EXERCISE GOAL.
Could you write out the whole listing exactly as it appears?

RECORDED INFORMATION.
#####
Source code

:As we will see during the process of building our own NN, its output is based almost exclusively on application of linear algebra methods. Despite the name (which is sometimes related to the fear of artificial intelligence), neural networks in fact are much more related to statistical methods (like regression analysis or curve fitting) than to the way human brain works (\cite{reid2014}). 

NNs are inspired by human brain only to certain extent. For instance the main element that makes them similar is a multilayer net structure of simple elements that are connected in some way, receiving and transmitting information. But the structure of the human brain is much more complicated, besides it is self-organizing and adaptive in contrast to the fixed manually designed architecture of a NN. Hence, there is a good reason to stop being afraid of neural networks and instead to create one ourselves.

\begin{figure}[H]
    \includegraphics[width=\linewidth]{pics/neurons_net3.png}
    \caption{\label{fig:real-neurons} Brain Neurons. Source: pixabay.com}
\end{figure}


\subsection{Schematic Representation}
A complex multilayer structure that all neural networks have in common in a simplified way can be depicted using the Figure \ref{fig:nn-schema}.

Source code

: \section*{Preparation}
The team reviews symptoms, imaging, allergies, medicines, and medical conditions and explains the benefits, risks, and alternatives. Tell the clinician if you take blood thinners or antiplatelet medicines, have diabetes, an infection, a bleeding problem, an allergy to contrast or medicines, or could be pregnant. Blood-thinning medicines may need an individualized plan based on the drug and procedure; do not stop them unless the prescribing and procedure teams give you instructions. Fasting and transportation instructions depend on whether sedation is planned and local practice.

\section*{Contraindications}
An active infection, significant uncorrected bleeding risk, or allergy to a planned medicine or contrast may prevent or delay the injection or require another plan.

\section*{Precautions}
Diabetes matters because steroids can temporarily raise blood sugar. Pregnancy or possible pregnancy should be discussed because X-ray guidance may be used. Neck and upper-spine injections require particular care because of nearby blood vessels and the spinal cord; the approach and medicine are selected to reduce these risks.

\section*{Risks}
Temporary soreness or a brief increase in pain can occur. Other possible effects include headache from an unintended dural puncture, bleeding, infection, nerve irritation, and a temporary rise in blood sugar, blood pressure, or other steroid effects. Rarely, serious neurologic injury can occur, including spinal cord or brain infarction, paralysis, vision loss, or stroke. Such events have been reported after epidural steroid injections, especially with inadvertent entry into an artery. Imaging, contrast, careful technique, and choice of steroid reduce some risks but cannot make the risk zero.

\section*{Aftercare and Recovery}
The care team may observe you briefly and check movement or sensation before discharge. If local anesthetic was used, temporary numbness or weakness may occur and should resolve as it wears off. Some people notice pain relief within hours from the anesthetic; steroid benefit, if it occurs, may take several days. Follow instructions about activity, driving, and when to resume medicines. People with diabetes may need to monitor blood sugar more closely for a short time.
#####
RESPONSE TO THE EXERCISE.
Source code

:As we will see during the process of building our own NN, its output is based almost exclusively on application of linear algebra methods. Despite the name (which is sometimes related to the fear of artificial intelligence), neural networks in fact are much more related to statistical methods (like regression analysis or curve fitting) than to the way human brain works (\cite{reid2014}). 

NNs are inspired by human brain only to certain extent. For instance the main element that makes them similar is a multilayer net structure of simple elements that are connected in some way, receiving and transmitting information. But the structure of the human brain is much more complicated, besides it is self-organizing and adaptive in contrast to the fixed manually designed architecture of a NN. Hence, there is a good reason to stop being afraid of neural networks and instead to create one ourselves.

\begin{figure}[H]
    \includegraphics[width=\linewidth]{pics/neurons_net3.png}
    \caption{\label{fig:real-neurons} Brain Neurons. Source: pixabay.com}
\end{figure}


\subsection{Schematic Representation}
A complex multilayer structure that all neural networks have in common in a simplified way can be depicted using the Figure \ref{fig:nn-schema}.

Source code

: \section*{Preparation}
The team reviews symptoms, imaging, allergies, medicines, and medical conditions and explains the benefits, risks, and alternatives. Tell the clinician if you take blood thinners or antiplatelet medicines, have diabetes, an infection, a bleeding problem, an allergy to contrast or medicines, or could be pregnant. Blood-thinning medicines may need an individualized plan based on the drug and procedure; do not stop them unless the prescribing and procedure teams give you instructions. Fasting and transportation instructions depend on whether sedation is planned and local practice.

\section*{Contraindications}
An active infection, significant uncorrected bleeding risk, or allergy to a planned medicine or contrast may prevent or delay the injection or require another plan.

\section*{Precautions}
Diabetes matters because steroids can temporarily raise blood sugar. Pregnancy or possible pregnancy should be discussed because X-ray guidance may be used. Neck and upper-spine injections require particular care because of nearby blood vessels and the spinal cord; the approach and medicine are selected to reduce these risks.

\section*{Risks}
Temporary soreness or a brief increase in pain can occur. Other possible effects include headache from an unintended dural puncture, bleeding, infection, nerve irritation, and a temporary rise in blood sugar, blood pressure, or other steroid effects. Rarely, serious neurologic injury can occur, including spinal cord or brain infarction, paralysis, vision loss, or stroke. Such events have been reported after epidural steroid injections, especially with inadvertent entry into an artery. Imaging, contrast, careful technique, and choice of steroid reduce some risks but cannot make the risk zero.

\section*{Aftercare and Recovery}
The care team may observe you briefly and check movement or sensation before discharge. If local anesthetic was used, temporary numbness or weakness may occur and should resolve as it wears off. Some people notice pain relief within hours from the anesthetic; steroid benefit, if it occurs, may take several days. Follow instructions about activity, driving, and when to resume medicines. People with diabetes may need to monitor blood sugar more closely for a short time.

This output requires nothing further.